Not Ready for Primetime

Alec Baldwin Wonders: Is His S.N.L. Trump Impression “Too Cuddly”?

It’s a fair concern—one that calls to memory other humanizing impressions from the sketch show’s past.
Aidy Bryant and Alec Baldwin on SNL.
Courtesy of NBC.

Alec Baldwin has earned an Emmy and widespread adoration for his impression of Donald Trump, which debuted on Saturday Night Live last fall. But he’s also got at least one concern about his acclaimed work: what if all his mockery is actually making the president’s actions easier to stomach?

That’s the question the actor posed to guest Bernie Sanders on his WNYC podcast, Here’s the Thing, on Tuesday.

“In terms of Trump, do you think we’re kind of making him a little too cuddly and a little too funny and we’re taking people’s mind off something really more serious?” asked Baldwin. Sanders didn’t really answer the question, replying instead, “I think what we have to focus on on Trump is what he is doing.”

But this question—whether his impression accidentally humanizes someone he’s actively trying to tear down—has evidently been gnawing at Baldwin for some time. Last winter, Baldwin told The New York Times about an e-mail he received from a friend after the election, sarcastically thanking him for getting Trump voted into office. “I do recognize that that is a possibility,” the actor said, before explaining that the show’s post-election agenda had to be focused on “dial[ing] it up as much as we can.”

True, the show did actively amp up its Trump critiques after the candidate’s surprise win—but Baldwin’s worries may be valid still, considering Saturday Night Live precedent. Look, for example, at the profound effect of Will Ferrell’s genial George W. Bush impression, which helped convince legions of Americans that the Texas governor was an idiot they’d love to get a beer with; Ferrell himself thinks his popular impersonation could have influenced voters to choose Bush over Al Gore and John Kerry in 2000 and 2004. Tina Fey’s “I can see Russia from my house!”-spouting Sarah Palin made the former vice-presidential candidate lovable to some degree as well.
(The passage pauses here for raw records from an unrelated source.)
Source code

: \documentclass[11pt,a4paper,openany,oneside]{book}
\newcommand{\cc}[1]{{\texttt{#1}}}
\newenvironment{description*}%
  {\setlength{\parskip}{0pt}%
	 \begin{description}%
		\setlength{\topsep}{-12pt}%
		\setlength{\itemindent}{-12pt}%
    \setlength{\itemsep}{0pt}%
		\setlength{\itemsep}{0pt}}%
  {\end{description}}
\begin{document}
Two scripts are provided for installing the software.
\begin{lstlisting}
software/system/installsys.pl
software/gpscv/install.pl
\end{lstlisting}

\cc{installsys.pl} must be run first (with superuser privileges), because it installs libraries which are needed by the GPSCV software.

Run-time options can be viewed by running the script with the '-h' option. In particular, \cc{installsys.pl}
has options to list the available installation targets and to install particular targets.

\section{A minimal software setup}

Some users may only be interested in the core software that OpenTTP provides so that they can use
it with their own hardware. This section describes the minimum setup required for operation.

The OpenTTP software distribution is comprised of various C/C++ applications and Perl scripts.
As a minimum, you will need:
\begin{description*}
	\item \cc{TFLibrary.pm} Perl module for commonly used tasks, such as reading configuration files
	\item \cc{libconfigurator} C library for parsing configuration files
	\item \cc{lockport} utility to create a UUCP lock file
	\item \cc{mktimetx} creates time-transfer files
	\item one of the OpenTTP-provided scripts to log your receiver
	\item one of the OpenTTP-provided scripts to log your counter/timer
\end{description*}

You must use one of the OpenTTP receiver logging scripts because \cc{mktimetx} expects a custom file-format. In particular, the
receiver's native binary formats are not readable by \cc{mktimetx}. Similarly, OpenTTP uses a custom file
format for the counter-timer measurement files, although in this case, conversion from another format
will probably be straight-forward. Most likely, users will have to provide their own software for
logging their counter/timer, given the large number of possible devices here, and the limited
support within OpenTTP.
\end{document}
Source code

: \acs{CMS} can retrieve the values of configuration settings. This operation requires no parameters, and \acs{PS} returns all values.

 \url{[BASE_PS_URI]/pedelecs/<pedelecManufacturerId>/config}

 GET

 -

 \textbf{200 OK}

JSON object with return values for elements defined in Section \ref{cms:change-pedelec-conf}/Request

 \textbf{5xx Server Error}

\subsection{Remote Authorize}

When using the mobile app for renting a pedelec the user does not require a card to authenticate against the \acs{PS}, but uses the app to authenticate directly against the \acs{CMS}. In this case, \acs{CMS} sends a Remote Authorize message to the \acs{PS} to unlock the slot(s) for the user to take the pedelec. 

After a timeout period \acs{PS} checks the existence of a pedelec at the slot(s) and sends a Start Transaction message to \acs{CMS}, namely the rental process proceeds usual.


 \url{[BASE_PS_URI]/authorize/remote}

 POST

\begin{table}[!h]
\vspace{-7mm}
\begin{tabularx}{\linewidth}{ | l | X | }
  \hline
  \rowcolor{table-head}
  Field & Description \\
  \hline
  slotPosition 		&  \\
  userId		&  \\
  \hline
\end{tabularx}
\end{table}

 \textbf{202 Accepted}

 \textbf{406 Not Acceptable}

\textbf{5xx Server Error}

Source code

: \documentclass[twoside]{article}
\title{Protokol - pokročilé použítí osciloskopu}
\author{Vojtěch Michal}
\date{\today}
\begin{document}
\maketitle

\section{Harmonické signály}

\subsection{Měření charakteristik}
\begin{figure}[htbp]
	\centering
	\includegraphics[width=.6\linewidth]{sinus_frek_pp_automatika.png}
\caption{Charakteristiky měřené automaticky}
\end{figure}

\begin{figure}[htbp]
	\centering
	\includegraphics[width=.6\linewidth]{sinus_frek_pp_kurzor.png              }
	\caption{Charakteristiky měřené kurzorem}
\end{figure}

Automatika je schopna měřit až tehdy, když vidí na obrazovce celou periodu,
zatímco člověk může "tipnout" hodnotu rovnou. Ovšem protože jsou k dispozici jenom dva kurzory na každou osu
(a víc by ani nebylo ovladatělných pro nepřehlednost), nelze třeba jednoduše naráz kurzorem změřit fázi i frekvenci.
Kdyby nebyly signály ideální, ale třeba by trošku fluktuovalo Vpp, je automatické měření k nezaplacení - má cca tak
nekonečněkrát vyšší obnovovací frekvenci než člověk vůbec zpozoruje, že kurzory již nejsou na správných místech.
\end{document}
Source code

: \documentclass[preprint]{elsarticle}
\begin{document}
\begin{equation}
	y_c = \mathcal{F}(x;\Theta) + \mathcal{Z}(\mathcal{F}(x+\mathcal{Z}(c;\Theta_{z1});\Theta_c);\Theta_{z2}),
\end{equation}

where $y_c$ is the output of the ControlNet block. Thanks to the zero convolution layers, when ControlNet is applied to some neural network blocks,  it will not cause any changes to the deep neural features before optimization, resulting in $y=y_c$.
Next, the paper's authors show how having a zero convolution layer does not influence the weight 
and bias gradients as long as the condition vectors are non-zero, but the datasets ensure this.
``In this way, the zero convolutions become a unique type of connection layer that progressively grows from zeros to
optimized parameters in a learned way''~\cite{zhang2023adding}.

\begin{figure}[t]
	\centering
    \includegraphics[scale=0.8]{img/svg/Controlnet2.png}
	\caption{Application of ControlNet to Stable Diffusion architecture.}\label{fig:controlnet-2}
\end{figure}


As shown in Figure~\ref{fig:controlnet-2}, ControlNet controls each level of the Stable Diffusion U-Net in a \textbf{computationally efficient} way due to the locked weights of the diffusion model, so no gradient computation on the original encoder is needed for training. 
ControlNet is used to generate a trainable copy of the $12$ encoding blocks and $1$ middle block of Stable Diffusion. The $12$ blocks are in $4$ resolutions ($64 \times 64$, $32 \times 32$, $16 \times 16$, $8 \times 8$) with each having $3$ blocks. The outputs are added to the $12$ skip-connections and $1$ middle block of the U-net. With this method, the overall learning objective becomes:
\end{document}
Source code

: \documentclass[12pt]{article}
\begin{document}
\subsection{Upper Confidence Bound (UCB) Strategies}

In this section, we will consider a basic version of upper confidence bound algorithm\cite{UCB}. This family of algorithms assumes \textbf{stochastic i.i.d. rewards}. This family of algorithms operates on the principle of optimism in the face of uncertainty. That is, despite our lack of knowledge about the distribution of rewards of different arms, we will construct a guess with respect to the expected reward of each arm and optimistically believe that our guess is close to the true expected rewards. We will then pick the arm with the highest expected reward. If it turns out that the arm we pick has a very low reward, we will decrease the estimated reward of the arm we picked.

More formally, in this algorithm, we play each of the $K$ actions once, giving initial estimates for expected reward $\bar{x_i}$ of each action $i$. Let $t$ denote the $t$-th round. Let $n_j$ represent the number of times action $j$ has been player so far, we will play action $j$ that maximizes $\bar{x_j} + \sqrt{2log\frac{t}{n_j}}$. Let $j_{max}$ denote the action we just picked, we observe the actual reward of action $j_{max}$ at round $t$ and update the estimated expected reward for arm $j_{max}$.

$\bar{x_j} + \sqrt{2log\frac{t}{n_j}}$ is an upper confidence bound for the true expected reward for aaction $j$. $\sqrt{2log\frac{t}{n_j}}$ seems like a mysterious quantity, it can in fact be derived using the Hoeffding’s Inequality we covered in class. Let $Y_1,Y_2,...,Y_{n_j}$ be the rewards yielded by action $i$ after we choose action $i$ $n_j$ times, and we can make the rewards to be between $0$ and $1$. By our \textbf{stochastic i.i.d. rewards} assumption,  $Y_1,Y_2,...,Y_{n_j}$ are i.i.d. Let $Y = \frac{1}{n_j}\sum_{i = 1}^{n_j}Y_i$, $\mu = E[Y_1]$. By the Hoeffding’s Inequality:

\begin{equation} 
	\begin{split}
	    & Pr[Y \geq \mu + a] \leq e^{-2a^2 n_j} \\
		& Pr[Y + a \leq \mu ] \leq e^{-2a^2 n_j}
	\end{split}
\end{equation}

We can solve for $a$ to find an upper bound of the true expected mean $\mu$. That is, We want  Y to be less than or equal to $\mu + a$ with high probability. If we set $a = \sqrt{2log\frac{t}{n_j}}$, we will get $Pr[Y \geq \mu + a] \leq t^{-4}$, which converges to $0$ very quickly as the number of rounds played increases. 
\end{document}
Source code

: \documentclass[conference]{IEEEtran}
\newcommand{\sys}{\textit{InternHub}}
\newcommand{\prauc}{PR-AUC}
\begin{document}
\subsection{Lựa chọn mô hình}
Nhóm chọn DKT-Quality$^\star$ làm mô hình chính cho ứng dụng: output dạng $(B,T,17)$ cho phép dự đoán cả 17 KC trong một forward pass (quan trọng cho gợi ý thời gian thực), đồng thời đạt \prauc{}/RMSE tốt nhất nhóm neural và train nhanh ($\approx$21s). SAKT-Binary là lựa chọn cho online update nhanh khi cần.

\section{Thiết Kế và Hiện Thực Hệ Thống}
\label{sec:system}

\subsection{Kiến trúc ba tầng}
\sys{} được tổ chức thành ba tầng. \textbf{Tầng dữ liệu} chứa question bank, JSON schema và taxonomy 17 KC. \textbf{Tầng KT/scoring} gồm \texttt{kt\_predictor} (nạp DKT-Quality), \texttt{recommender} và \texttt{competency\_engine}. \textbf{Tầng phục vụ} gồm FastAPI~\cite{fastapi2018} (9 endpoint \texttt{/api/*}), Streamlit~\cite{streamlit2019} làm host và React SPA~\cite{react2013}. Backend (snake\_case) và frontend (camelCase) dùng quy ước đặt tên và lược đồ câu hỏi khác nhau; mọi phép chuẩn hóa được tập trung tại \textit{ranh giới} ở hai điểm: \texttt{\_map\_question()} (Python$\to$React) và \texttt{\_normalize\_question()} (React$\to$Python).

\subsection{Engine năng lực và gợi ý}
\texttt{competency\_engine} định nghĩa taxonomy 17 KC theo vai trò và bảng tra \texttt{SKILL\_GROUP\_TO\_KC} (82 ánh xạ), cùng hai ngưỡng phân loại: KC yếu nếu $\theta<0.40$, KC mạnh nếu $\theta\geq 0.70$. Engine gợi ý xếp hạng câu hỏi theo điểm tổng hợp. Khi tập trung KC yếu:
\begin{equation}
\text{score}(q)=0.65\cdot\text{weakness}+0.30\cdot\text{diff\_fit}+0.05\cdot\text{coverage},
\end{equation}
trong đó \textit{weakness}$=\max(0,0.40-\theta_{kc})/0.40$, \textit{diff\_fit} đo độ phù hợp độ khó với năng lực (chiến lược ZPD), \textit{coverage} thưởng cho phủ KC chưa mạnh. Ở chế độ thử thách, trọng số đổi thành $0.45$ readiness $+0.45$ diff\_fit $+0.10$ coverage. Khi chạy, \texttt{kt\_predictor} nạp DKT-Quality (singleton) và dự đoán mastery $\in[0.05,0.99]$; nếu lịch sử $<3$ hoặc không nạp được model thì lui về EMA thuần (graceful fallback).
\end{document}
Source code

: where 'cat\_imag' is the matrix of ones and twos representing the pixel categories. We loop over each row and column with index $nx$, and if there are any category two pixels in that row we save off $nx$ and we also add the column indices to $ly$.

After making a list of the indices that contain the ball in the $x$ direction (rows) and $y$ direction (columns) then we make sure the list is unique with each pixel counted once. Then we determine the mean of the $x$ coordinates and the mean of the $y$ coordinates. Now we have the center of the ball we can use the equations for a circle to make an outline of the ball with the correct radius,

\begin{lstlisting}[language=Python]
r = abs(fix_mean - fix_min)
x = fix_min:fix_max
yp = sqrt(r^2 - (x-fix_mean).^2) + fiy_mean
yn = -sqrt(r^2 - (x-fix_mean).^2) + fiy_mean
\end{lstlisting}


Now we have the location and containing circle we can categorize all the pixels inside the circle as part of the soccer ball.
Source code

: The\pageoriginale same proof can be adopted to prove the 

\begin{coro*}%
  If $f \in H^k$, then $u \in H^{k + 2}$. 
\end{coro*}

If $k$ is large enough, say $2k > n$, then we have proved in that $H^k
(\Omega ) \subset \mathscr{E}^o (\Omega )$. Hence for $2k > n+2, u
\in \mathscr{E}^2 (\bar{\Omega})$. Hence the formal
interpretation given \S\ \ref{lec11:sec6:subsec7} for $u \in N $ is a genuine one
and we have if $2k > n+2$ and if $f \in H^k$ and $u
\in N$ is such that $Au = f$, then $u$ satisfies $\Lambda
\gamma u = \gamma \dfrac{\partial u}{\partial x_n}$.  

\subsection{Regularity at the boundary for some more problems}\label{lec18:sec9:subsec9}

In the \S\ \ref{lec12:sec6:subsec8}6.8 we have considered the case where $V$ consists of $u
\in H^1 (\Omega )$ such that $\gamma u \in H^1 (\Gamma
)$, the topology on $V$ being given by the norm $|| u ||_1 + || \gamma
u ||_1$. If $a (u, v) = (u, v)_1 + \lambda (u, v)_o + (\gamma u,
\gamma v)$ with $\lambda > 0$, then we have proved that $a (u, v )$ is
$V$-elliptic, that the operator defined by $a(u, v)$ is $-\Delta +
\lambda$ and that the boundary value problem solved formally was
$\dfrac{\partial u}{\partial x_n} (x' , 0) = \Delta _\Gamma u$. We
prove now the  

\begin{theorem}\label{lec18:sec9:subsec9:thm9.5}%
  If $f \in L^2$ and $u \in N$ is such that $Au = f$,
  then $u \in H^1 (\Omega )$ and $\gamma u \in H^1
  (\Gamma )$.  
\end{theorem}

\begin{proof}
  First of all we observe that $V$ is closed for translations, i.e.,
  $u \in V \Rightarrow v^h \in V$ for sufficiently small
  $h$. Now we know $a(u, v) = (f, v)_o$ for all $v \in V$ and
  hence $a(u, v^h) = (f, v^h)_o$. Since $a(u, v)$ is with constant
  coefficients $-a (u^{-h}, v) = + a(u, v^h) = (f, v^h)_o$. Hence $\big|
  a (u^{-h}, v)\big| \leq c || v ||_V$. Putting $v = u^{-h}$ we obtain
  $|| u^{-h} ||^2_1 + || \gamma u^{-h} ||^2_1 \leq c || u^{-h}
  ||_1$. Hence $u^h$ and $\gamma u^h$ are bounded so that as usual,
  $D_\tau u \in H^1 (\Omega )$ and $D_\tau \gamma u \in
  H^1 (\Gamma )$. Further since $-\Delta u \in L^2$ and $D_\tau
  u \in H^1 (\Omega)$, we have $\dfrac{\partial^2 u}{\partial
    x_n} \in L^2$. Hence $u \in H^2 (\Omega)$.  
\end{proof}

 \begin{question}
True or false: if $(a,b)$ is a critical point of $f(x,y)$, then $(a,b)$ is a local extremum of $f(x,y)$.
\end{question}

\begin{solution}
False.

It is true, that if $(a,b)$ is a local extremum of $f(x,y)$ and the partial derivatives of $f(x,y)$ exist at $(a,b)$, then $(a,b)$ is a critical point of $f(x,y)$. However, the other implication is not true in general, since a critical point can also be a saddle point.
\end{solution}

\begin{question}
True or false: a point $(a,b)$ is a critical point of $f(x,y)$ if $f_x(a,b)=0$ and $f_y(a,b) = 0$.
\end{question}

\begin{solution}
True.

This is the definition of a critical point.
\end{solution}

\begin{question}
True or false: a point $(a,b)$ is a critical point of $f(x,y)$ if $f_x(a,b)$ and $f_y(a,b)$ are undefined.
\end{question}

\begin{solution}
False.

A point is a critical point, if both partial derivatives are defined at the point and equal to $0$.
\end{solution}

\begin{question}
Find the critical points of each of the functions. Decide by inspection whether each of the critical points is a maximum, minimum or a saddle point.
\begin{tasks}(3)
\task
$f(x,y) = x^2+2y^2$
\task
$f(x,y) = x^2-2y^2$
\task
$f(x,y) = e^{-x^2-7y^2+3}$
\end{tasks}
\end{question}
Similarly, Baldwin’s Trump is a buffoon, but a cartoonish one—and watching him could lull viewers into believing that the real Trump couldn’t do anything truly dangerous, like walk the U.S. to the brink of nuclear war or completely botch efforts to aid Puerto Rico in the wake of a devastating hurricane.

Video: The Stakes are Too High for the Trump Presidency to be Funny

That said, Lorne Michaels did consciously trade former Trump impressionist Darrell Hammond for Baldwin last year because he wanted to capture a scarier side of Trump. “I needed another force, on an acting level, to have the power that Trump was embodying then,” Michaels recently told The Washington Post. “The Darrell Trump . . . it wasn’t the Trump that had gotten darker. It was the Trump from The Apprentice.” Hammond says he played Trump as a “genius empath”; Baldwin’s version is surlier, crueler, and much, much dumber.

When reached for comment, Baldwin said that he was sorry about how his ascent meant Hammond got pushed out of the show—and added, “PS . . . He can have the thing back whenever he likes, as far as I’m concerned.”